EXERCISE PROMPT
Give the line containing "de un conjunto" again, exactly, along with all later lines of the entries, through the last one.

(Source data)
····················
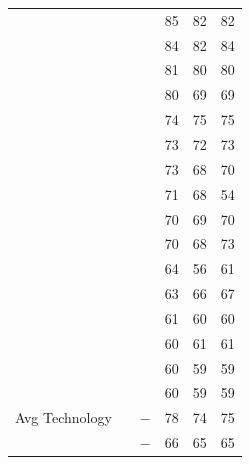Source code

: \documentclass[9pt,hyperref]{article} %
\begin{document}
\begin{enumerate}[resume]
{{{\begin{minipage}{.4\linewidth}
\begin{adjustbox}{max width=\linewidth}
\begin{tabular}{@{}lccHHH}
								\OneMSevILUMg               &  &    \Mg    & 85                       & 82      & 82      \\
								\OneMSevILU                 &  &   \NoMg   & 84                       & 82      & 84      \\
								\NMIAMg                     &  &    \Mg    & 81                       & 80      & 80      \\
								\NMIA                       &  &   \NoMg   & 80                       & 69      & 69      \\
								\OneMSevILUThreeMg          &  &    \Mg    & 74                       & 75      & 75      \\
								\NMIAMgCE                   &  &    \Mg    & 73                       & 72      & 73      \\
								\NAIMg                      &  &    \Mg    & 73                       & 68      & 70      \\
								\BzCNMg                     &  &    \Mg    & 71                       & 68      & 54      \\
								\OneMSevMgCE                &  &    \Mg    & 70                       & 69      & 70      \\
								\CMCTMg                     &  &    \Mg    & 70                       & 68      & 73      \\
								\OneMSevILUThree            &  &   \NoMg   & 64                       & 56      & 61      \\
								\DMSMg                      &  &    \Mg    & 63                       & 66      & 67      \\
								\NMIACE                     &  &   \NoMg   & 61                       & 60      & 60      \\
								\OneMSevCE                  &  &   \NoMg   & 60                       & 61      & 61      \\
								\BzCN                       &  &   \NoMg   & 60                       & 59      & 59      \\
								\NAICE                      &  &   \NoMg   & 60                       & 59      & 59      \\ \midrule
								Avg Technology              &          &  $-$  & 78                       & 74      & 75      \\
								&          &  $-$  & 66                       & 65      & 65      \\

\end{tabular}
\end{adjustbox}
\end{minipage}}}}
\end{enumerate}
\end{document}
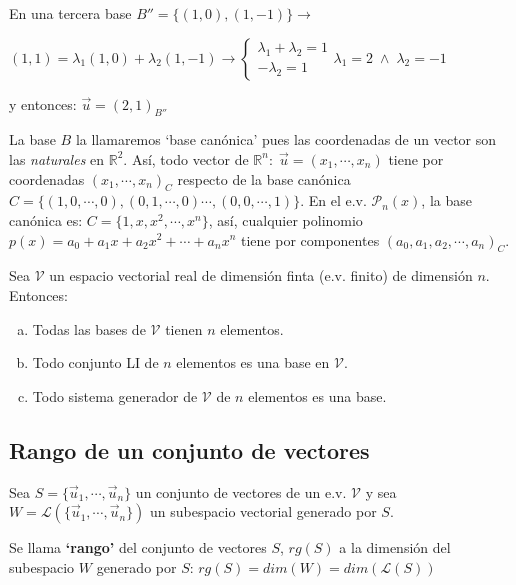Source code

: En una tercera base $B''=\{(1,0),(1,-1)\} \to $

\noindent $(1,1) =  \lambda_1 (1,0) + \lambda_2 (1,-1) \to \begin{cases} \lambda_1 +\lambda_2=1 \\ -\lambda_2=1 \end{cases} \lambda_1=2\;\wedge \; \lambda_2=-1  $

\noindent y entonces: $\vec u=(2,1)_{B''}$

La base $B$ la llamaremos `base canónica' pues las coordenadas de un vector son las \emph{naturales} en $\mathbb R^2$. Así, todo vector de $\mathbb R^n:\; \vec u= (x_1, \cdots, x_n)$ tiene por coordenadas $(x_1, \cdots, x_n)_C$ respecto de la base canónica $C=\{(1,0,\cdots ,0),(0,1,\cdots, 0) \cdots , (0,0,\cdots ,1)\}$. En el e.v. $\mathcal P_n(x)$, la base canónica es: $C=\{ 1,x,x^2, \cdots, x^n\}$, así, cualquier polinomio $p(x)=a_0+a_1x+a_2x^2+ \cdots + a_nx^n$ tiene por componentes $(a_0,a_1,a_2, \cdots , a_n)_C$.

\begin{teor}
Sea $\mathcal V$ un espacio vectorial real de dimensión finta (e.v. finito) de dimensión $n$. Entonces:

\vspace{-4mm}
\begin{enumerate}[a) ]	
\item Todas las bases de $\mathcal V$ tienen $n$ elementos.
\item Todo conjunto LI de $n$ elementos es una base en $\mathcal V$.
\item Todo sistema generador de $\mathcal V$ de $n$ elementos es una base.	
\end{enumerate}

\end{teor}



\subsection{Rango de un conjunto de vectores}

\begin{defi}
Sea $S=\{ \vec u_1, \cdots , \vec u_n \}$ un conjunto de vectores de un e.v. $\mathcal V$ y sea $W=\mathcal L(\{ \vec u_1, \cdots , \vec u_n \})$ un subespacio vectorial generado por $S$.

Se llama \textbf{`rango'} del conjunto de vectores $S$, $rg(S)$ a la dimensión del subespacio $W$ generado por $S$: $rg(S)=dim(W)=dim(\mathcal L(S))$
\end{defi}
····················
FINISHED EXERCISE
\subsection{Rango de un conjunto de vectores}

\begin{defi}
Sea $S=\{ \vec u_1, \cdots , \vec u_n \}$ un conjunto de vectores de un e.v. $\mathcal V$ y sea $W=\mathcal L(\{ \vec u_1, \cdots , \vec u_n \})$ un subespacio vectorial generado por $S$.

Se llama \textbf{`rango'} del conjunto de vectores $S$, $rg(S)$ a la dimensión del subespacio $W$ generado por $S$: $rg(S)=dim(W)=dim(\mathcal L(S))$
\end{defi}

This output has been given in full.